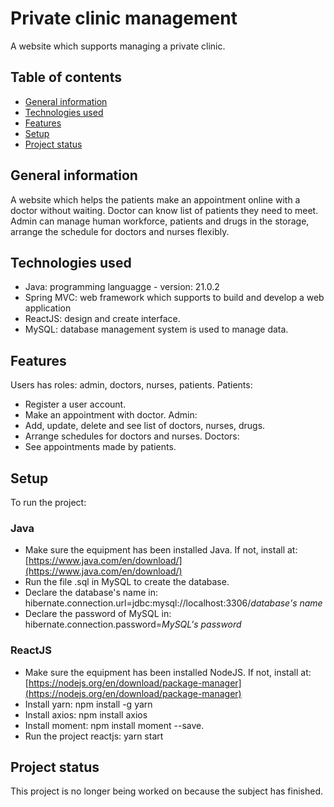# Private clinic management
A website which supports managing a private clinic.
## Table of contents
* [General information](#general-information)
* [Technologies used](#technogies-used)
* [Features](#features)
* [Setup](#Setup)
* [Project status](#project-status)
## General information
A website which helps the patients make an appointment online with a doctor without waiting. Doctor can know list of patients they need to meet. Admin can manage human workforce, patients and drugs in the storage, arrange the schedule for doctors and nurses flexibly.
## Technologies used
- Java: programming languagge - version: 21.0.2
- Spring MVC: web framework which supports to build and develop a web application
- ReactJS: design and create interface.
- MySQL: database management system is used to manage data.
## Features
Users has roles: admin, doctors, nurses, patients.
Patients:
- Register a user account.
- Make an appointment with doctor.
Admin:
- Add, update, delete and see list of doctors, nurses, drugs.
- Arrange schedules for doctors and nurses.
Doctors:
- See appointments made by patients.
## Setup
To run the project:
### Java
- Make sure the equipment has been installed Java. If not, install at: [https://www.java.com/en/download/](https://www.java.com/en/download/)
- Run the file .sql in MySQL to create the database.
- Declare the database's name in: hibernate.connection.url=jdbc:mysql://localhost:3306/_database's name_
- Declare the password of MySQL in: hibernate.connection.password=_MySQL's password_
### ReactJS
- Make sure the equipment has been installed NodeJS. If not, install at: [https://nodejs.org/en/download/package-manager](https://nodejs.org/en/download/package-manager)
- Install yarn: npm install -g yarn
- Install axios: npm install axios
- Install moment: npm install moment --save.
- Run the project reactjs: yarn start
## Project status
This project is no longer being worked on because the subject has finished.



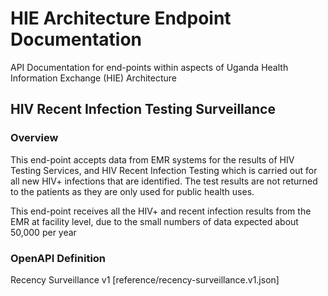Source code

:# HIE Architecture Endpoint Documentation
API Documentation for end-points within aspects of Uganda Health Information Exchange (HIE) Architecture

## HIV Recent Infection Testing Surveillance
### Overview
This end-point accepts data from EMR systems for the results of HIV Testing Services, and HIV Recent Infection Testing which is carried out for all new HIV+ infections that are identified. The test results are not returned to the patients as they are only used for public health uses.

This end-point receives all the HIV+ and recent infection results from the EMR at facility level, due to the small numbers of data expected about 50,000 per year 

### OpenAPI Definition
Recency Surveillance v1 [reference/recency-surveillance.v1.json]

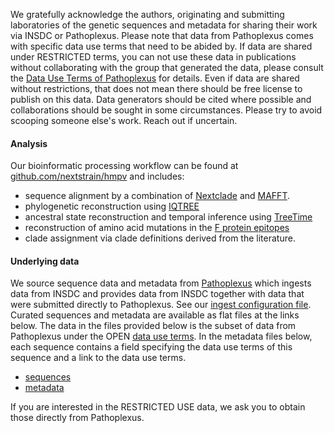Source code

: We gratefully acknowledge the authors, originating and submitting laboratories of the genetic sequences and metadata for sharing their work via INSDC or Pathoplexus. Please note that data from Pathoplexus comes with specific data use terms that need to be abided by. If data are shared under RESTRICTED terms, you can not use these data in publications without collaborating with the group that generated the data, please consult the [Data Use Terms of Pathoplexus](https://pathoplexus.org/about/terms-of-use/restricted-data) for details. Even if data are shared without restrictions, that does not mean there should be free license to publish on this data. Data generators should be cited where possible and collaborations should be sought in some circumstances. Please try to avoid scooping someone else's work. Reach out if uncertain.

#### Analysis

Our bioinformatic processing workflow can be found at [github.com/nextstrain/hmpv](https://github.com/nextstrain/hmpv) and includes:

- sequence alignment by a combination of [Nextclade](https://docs.nextstrain.org/projects/nextclade/en/stable/user/nextclade-cli.html) and [MAFFT](https://mafft.cbrc.jp/alignment/software/).
- phylogenetic reconstruction using [IQTREE](http://www.iqtree.org/)
- ancestral state reconstruction and temporal inference using [TreeTime](https://github.com/neherlab/treetime)
- reconstruction of amino acid mutations in the [F protein epitopes](https://pmc.ncbi.nlm.nih.gov/articles/PMC10421620/#R12)
- clade assignment via clade definitions derived from the literature.

#### Underlying data

We source sequence data and metadata from [Pathoplexus](https://pathoplexus.org) which ingests data from INSDC and provides data from INSDC together with data that were submitted directly to Pathoplexus. See our [ingest configuration file](https://github.com/nextstrain/hmpv/blob/master/ingest/config/config.yaml).
Curated sequences and metadata are available as flat files at the links below.
The data in the files provided below is the subset of data from Pathoplexus under the OPEN [data use terms](https://pathoplexus.org/about/terms-of-use/data-use-terms). In the metadata files below, each sequence contains a field specifying the data use terms of this sequence and a link to the data use terms.

- [sequences](https://data.nextstrain.org/files/workflows/hmpv/sequences.fasta.xz)
- [metadata](https://data.nextstrain.org/files/workflows/hmpv/metadata.tsv.gz)

 If you are interested in the RESTRICTED USE data, we ask you to obtain those directly from Pathoplexus.
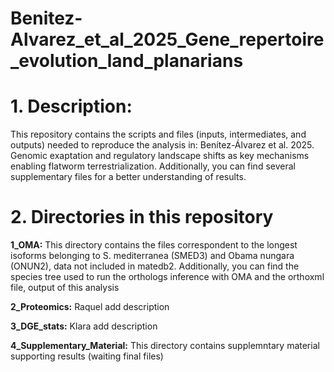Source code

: # Benitez-Alvarez_et_al_2025_Gene_repertoire_evolution_land_planarians
# 1. Description:
This repository contains the scripts and files (inputs,  intermediates, and outputs)  needed to reproduce the analysis in: Benítez-Álvarez et al. 2025. Genomic exaptation and regulatory landscape shifts as key mechanisms enabling flatworm terrestrialization. Additionally, you can find several supplementary files for a better understanding of results.

# 2. Directories in this repository

**1_OMA:** This directory contains the files correspondent to the longest isoforms belonging to S. mediterranea (SMED3) and Obama nungara (ONUN2), data not included in matedb2. Additionally, you can find the species tree used to run the orthologs inference with OMA and the orthoxml file, output of this analysis

**2_Proteomics:** Raquel add description

**3_DGE_stats:** Klara add description

**4_Supplementary_Material:** This directory contains supplemntary material supporting results  (waiting final files)
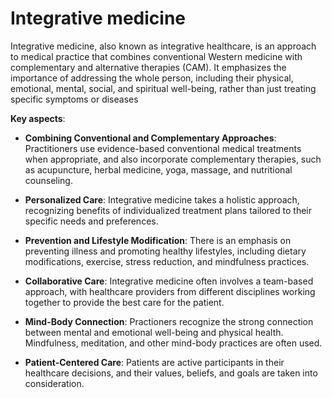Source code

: # Integrative medicine

Integrative medicine, also known as integrative healthcare, is an approach to medical practice that combines conventional Western medicine with complementary and alternative therapies (CAM). It emphasizes the importance of addressing the whole person, including their physical, emotional, mental, social, and spiritual well-being, rather than just treating specific symptoms or diseases

**Key aspects**:

* **Combining Conventional and Complementary Approaches**: Practitioners use evidence-based conventional medical treatments when appropriate, and also incorporate complementary therapies, such as acupuncture, herbal medicine, yoga, massage, and nutritional counseling.

* **Personalized Care**: Integrative medicine takes a holistic approach, recognizing benefits of individualized treatment plans tailored to their specific needs and preferences.

* **Prevention and Lifestyle Modification**: There is an emphasis on preventing illness and promoting healthy lifestyles, including dietary modifications, exercise, stress reduction, and mindfulness practices.

* **Collaborative Care**: Integrative medicine often involves a team-based approach, with healthcare providers from different disciplines working together to provide the best care for the patient.

* **Mind-Body Connection**: Practioners recognize the strong connection between mental and emotional well-being and physical health. Mindfulness, meditation, and other mind-body practices are often used.

* **Patient-Centered Care**: Patients are active participants in their healthcare decisions, and their values, beliefs, and goals are taken into consideration.
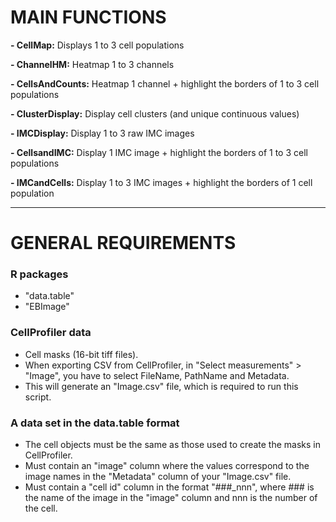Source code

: # MAIN FUNCTIONS

**- CellMap:** Displays 1 to 3 cell populations

**- ChannelHM:** Heatmap 1 to 3 channels

**- CellsAndCounts:** Heatmap 1 channel + highlight the borders of 1 to 3 cell populations

**- ClusterDisplay:** Display cell clusters (and unique continuous values)

**- IMCDisplay:** Display 1 to 3 raw IMC images

**- CellsandIMC:** Display 1 IMC image + highlight the borders of 1 to 3 cell populations

**- IMCandCells:** Display 1 to 3 IMC images + highlight the borders of 1 cell population  
  
***

# GENERAL REQUIREMENTS

### R packages
- "data.table"  
- "EBImage"  

### CellProfiler data
- Cell masks (16-bit tiff files).
- When exporting CSV from CellProfiler, in "Select measurements" > "Image", you have to select FileName, PathName and Metadata.
- This will generate an "Image.csv" file, which is required to run this script.

### A data set in the data.table format
- The cell objects must be the same as those used to create the masks in CellProfiler.
- Must contain an "image" column where the values correspond to the image names in the "Metadata" column of your "Image.csv" file.
- Must contain a "cell id" column in the format "###_nnn", where ### is the name of the image in the "image" column and nnn is the number of the cell.

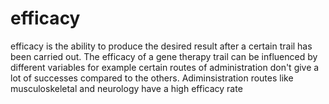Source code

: # efficacy
efficacy is the ability to produce the desired result after a certain trail has been carried out.
The efficacy of a gene therapy trail can be influenced by different variables for example certain routes of administration don't give a lot of successes compared to the others.
Adiminsistration routes like musculoskeletal and neurology have a high efficacy rate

Description of the task: In which lines of the material above does the string "installed" occur? Copy them all.

Exercise output:
- Make sure the equipment has been installed Java. If not, install at: [https://www.java.com/en/download/](https://www.java.com/en/download/)
- Make sure the equipment has been installed NodeJS. If not, install at: [https://nodejs.org/en/download/package-manager](https://nodejs.org/en/download/package-manager)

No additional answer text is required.